Records from a data collection
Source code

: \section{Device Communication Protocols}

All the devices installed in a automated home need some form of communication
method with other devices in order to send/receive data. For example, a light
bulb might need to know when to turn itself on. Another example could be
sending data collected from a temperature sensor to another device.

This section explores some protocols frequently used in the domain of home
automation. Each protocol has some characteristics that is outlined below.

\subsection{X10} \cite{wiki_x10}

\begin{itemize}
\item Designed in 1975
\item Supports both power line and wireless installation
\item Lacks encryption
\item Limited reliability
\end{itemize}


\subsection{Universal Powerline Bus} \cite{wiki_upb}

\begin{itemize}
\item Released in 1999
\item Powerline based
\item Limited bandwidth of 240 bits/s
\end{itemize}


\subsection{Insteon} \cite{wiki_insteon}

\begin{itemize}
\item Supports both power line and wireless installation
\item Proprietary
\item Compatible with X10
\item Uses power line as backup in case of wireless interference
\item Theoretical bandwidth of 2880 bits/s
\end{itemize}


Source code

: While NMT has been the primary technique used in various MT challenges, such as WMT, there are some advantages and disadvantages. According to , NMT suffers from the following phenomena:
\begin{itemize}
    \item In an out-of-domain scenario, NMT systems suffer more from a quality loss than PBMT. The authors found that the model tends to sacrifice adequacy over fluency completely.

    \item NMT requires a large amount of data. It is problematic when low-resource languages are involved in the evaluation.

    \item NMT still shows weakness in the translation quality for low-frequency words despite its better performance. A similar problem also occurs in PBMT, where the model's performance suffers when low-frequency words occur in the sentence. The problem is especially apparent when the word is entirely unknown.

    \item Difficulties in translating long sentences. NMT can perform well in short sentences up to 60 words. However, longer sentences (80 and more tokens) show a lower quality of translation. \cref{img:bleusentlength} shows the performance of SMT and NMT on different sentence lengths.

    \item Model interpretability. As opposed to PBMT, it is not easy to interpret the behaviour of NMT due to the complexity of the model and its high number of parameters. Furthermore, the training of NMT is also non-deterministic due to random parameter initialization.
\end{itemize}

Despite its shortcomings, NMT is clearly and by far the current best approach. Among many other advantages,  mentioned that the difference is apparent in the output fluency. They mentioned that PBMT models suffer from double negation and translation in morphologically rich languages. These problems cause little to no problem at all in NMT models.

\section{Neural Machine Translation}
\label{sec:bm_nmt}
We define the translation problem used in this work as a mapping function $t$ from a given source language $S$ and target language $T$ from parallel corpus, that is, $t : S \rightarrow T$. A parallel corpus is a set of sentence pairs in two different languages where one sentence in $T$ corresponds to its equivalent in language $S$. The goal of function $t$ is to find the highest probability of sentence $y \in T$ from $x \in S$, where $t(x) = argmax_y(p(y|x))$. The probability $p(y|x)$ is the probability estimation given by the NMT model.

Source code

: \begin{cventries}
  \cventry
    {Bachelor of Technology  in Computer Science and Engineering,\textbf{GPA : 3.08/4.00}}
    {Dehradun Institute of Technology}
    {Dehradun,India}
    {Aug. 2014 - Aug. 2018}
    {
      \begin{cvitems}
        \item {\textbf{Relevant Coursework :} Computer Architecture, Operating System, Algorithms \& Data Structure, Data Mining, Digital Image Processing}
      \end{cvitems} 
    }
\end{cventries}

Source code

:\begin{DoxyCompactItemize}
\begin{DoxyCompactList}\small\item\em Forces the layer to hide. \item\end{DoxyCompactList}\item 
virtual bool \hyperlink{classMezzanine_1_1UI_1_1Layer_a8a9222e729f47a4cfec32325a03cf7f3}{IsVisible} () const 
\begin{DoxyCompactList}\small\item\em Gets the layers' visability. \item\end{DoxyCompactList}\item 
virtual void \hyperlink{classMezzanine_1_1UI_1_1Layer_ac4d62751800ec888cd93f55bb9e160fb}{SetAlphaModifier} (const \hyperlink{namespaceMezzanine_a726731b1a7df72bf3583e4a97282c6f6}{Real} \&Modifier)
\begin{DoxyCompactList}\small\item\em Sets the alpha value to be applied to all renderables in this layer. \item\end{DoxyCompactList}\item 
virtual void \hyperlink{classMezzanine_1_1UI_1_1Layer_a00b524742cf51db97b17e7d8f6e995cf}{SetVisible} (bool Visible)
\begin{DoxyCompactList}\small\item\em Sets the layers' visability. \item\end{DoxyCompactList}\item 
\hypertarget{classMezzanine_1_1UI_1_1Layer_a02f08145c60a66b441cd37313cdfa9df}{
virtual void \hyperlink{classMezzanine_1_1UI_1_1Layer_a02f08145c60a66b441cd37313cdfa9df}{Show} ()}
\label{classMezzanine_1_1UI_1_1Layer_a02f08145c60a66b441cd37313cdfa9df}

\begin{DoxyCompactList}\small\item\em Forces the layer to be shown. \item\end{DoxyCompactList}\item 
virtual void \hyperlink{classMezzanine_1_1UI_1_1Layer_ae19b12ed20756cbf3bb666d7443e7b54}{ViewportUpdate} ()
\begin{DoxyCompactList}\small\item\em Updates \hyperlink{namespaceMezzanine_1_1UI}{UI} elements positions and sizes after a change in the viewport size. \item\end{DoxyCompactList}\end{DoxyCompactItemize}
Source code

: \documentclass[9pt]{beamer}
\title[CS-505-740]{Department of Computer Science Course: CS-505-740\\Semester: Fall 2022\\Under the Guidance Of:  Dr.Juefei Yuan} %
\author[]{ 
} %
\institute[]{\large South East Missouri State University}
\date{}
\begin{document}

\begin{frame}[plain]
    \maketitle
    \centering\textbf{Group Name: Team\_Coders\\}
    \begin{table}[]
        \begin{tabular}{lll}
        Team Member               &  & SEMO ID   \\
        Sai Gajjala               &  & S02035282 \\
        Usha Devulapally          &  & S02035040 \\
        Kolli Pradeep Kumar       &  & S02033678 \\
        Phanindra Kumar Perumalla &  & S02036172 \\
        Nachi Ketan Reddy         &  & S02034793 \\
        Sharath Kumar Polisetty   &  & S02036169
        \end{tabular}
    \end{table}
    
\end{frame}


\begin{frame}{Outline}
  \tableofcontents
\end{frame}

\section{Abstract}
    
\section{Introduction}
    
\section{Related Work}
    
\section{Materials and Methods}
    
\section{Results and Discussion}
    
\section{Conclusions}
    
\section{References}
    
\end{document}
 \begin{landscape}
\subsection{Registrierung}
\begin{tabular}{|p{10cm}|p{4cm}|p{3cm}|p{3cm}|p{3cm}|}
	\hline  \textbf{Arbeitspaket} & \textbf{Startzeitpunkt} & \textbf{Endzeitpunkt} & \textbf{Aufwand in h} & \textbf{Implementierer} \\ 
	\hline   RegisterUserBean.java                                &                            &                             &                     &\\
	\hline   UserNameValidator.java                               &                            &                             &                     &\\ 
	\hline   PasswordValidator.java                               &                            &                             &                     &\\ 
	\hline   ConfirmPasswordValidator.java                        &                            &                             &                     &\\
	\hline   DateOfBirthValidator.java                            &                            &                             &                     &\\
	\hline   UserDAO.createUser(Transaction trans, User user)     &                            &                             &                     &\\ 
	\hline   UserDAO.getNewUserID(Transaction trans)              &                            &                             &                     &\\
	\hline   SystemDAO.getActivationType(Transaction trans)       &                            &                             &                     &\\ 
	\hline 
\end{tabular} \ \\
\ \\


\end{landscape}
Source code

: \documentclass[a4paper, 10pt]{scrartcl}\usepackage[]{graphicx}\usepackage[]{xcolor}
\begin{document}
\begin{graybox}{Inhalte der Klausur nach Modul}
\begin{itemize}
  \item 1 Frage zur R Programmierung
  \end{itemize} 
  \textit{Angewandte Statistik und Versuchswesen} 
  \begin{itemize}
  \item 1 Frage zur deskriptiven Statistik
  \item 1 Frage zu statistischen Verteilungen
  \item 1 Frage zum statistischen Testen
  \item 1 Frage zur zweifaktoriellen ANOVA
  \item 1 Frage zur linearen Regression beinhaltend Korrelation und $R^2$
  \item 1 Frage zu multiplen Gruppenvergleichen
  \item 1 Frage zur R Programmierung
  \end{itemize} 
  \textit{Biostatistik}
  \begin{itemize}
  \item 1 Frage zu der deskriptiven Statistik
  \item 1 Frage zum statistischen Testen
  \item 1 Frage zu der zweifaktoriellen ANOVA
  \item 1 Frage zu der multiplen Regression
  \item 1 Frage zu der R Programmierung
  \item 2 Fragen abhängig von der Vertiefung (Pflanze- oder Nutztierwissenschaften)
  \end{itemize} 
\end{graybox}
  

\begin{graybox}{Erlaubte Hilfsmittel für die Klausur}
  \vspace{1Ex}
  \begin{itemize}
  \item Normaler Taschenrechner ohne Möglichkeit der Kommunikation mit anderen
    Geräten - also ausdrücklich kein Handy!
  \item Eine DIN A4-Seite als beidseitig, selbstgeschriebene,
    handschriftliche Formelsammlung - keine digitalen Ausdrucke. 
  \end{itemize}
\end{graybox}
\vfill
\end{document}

Task description
In the records above, find the line with "Phanindra Kumar Perumalla"; write out exactly that line and each one after it, stopping after the line with "UserDAO.createUser(Transaction trans, User".

Task answer
        Phanindra Kumar Perumalla &  & S02036172 \\
        Nachi Ketan Reddy         &  & S02034793 \\
        Sharath Kumar Polisetty   &  & S02036169
        \end{tabular}
    \end{table}
    
\end{frame}


\begin{frame}{Outline}
  \tableofcontents
\end{frame}

\section{Abstract}
    
\section{Introduction}
    
\section{Related Work}
    
\section{Materials and Methods}
    
\section{Results and Discussion}
    
\section{Conclusions}
    
\section{References}
    
\end{document}
 \begin{landscape}
\subsection{Registrierung}
\begin{tabular}{|p{10cm}|p{4cm}|p{3cm}|p{3cm}|p{3cm}|}
	\hline  \textbf{Arbeitspaket} & \textbf{Startzeitpunkt} & \textbf{Endzeitpunkt} & \textbf{Aufwand in h} & \textbf{Implementierer} \\ 
	\hline   RegisterUserBean.java                                &                            &                             &                     &\\
	\hline   UserNameValidator.java                               &                            &                             &                     &\\ 
	\hline   PasswordValidator.java                               &                            &                             &                     &\\ 
	\hline   ConfirmPasswordValidator.java                        &                            &                             &                     &\\
	\hline   DateOfBirthValidator.java                            &                            &                             &                     &\\
	\hline   UserDAO.createUser(Transaction trans, User user)     &                            &                             &                     &\\ 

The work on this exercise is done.